Depending on which entrance you take—and I recommend the one between the elevators that’s usually closed off to the public (see if the door’s locked)—when you step into Best in Low, the new lowrider exhibit at the Petersen Automotive Museum in Los Angeles, you will be dazzled. You may even gasp. I myself blurted out a Keanau Reeves-worthy “Whoa!”

“It’s like stepping into a jewelry box,” said Bryan Stevens, director of exhibitions at the Peterson.

Wheeled jewels. If your image of a lowrider is just a sandbagged Chevy with bright paint, get yourself to the Petersen Automotive Museum in Los Angeles sometime in the next 13 months while the show is running and prepare to be gobsmacked.

a motorcycle on display
There are motorcycles, too.Mark Vaughn

There are cars you’d expect to see, like the iconic Gypsy Rose 1964 Chevy Impala that has become the face of lowriding almost since the artform was created over 50 years ago. There’s a 1937 Buick built by the Ruelas brothers that could be the first lowrider ever made. And there’s a 1958 Chevrolet Impala that has won Lowrider of the Year three times in a row and is considered the current king of low ‘n’ slow.


The first thing you’ll be amazed by is the detail, all the brilliant, flashing metalflake, the tones and hues of which are brought out by well-aimed lighting that makes the whole scene in the Mullin Gallery dance. Then you notice the metal engravings that adorn some of the cars, a technique less-widely known only a few years ago but which has come to prominence recently.

“Low riding as a subject matter has traditionally been what brings in the most people,” said Stevens. “This is the only subject we’ve done four exhibits on, because we recognize its popularity and its importance to L.A. history and L.A. culture.”

It’s more than just a car exhibit.

“I’m really using the cars to help tell the story of Chicano and Black L.A., and how young men were using cars to express identity, to build community,” said Dr. Denise Sandoval, a professor of Chicano Studies at Cal State Northridge and part of the curating team. “What we were drawn to was the way that people of color also began to explore their identities, learn customizing skills, and build community. I think the lowrider, in particular, has become an iconic part of Chicano culture.”

More than any other automotive art form, lowriders tell a story of cultural identity.

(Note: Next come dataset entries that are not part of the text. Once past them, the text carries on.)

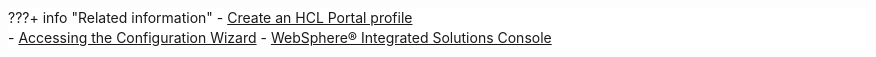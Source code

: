 ???+ info "Related information"
    - [Create an HCL Portal profile](../../profile/cw_create_profile.md)<br>
    - [Accessing the Configuration Wizard](../../portal_admin_tools/cfg_wizard/configuration/cw_run.md)
    - [WebSphere® Integrated Solutions Console](../../portal_admin_tools/WebSphere_Integrated_Solutions_Console.md)
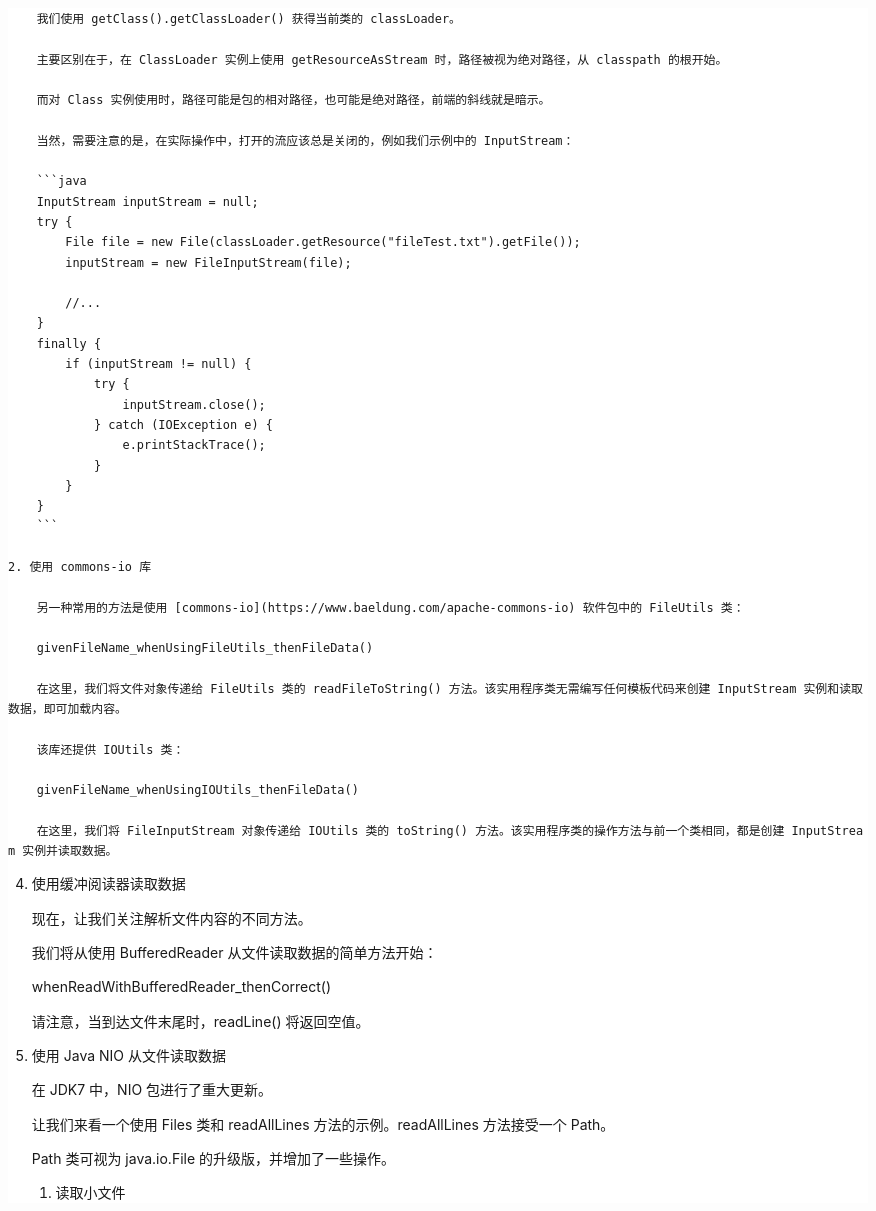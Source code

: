         我们使用 getClass().getClassLoader() 获得当前类的 classLoader。

        主要区别在于，在 ClassLoader 实例上使用 getResourceAsStream 时，路径被视为绝对路径，从 classpath 的根开始。

        而对 Class 实例使用时，路径可能是包的相对路径，也可能是绝对路径，前端的斜线就是暗示。

        当然，需要注意的是，在实际操作中，打开的流应该总是关闭的，例如我们示例中的 InputStream：

        ```java
        InputStream inputStream = null;
        try {
            File file = new File(classLoader.getResource("fileTest.txt").getFile());
            inputStream = new FileInputStream(file);
            
            //...
        }     
        finally {
            if (inputStream != null) {
                try {
                    inputStream.close();
                } catch (IOException e) {
                    e.printStackTrace();
                }
            }
        }
        ```

    2. 使用 commons-io 库

        另一种常用的方法是使用 [commons-io](https://www.baeldung.com/apache-commons-io) 软件包中的 FileUtils 类：

        givenFileName_whenUsingFileUtils_thenFileData()

        在这里，我们将文件对象传递给 FileUtils 类的 readFileToString() 方法。该实用程序类无需编写任何模板代码来创建 InputStream 实例和读取数据，即可加载内容。

        该库还提供 IOUtils 类：

        givenFileName_whenUsingIOUtils_thenFileData()

        在这里，我们将 FileInputStream 对象传递给 IOUtils 类的 toString() 方法。该实用程序类的操作方法与前一个类相同，都是创建 InputStream 实例并读取数据。

4. 使用缓冲阅读器读取数据

    现在，让我们关注解析文件内容的不同方法。

    我们将从使用 BufferedReader 从文件读取数据的简单方法开始：

    whenReadWithBufferedReader_thenCorrect()

    请注意，当到达文件末尾时，readLine() 将返回空值。

5. 使用 Java NIO 从文件读取数据

    在 JDK7 中，NIO 包进行了重大更新。

    让我们来看一个使用 Files 类和 readAllLines 方法的示例。readAllLines 方法接受一个 Path。

    Path 类可视为 java.io.File 的升级版，并增加了一些操作。

    1. 读取小文件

“For the Mexican-American experience, it definitely becomes like a template of our part in American history,” said Sandoval. “It is car culture using art to tell our story.”

It’s a big story. The exhibit shows techniques used to craft these cars, from metal etching to paint to the hydraulics that make the cars hop. The exhibit takes up part of the lobby, part of the parking garage, and all of the ground-floor Mullin Family Grand Salon, which previously housed beautiful French cars of the 1930s.

“We’ve never done it this way,” said Stevens. “We’ve focused in the past on history and culture and where lowriding came from, but we’ve never focused on the thing that most people respond to with these cars, which is the craftsmanship. So this time we’re really diving into the craftsmanship and how the cars come to be and why they look the way they do and how they compete, how the craftsmanship then becomes an aspect of competition, and they compete for awards and try and one up each other to be better and more spectacular than everybody else.”

They’re pretty much all spectacular. So go see Best in Low: Lowrider Icons of the Street and Show at the Petersen Automotive Museum in Los Angeles.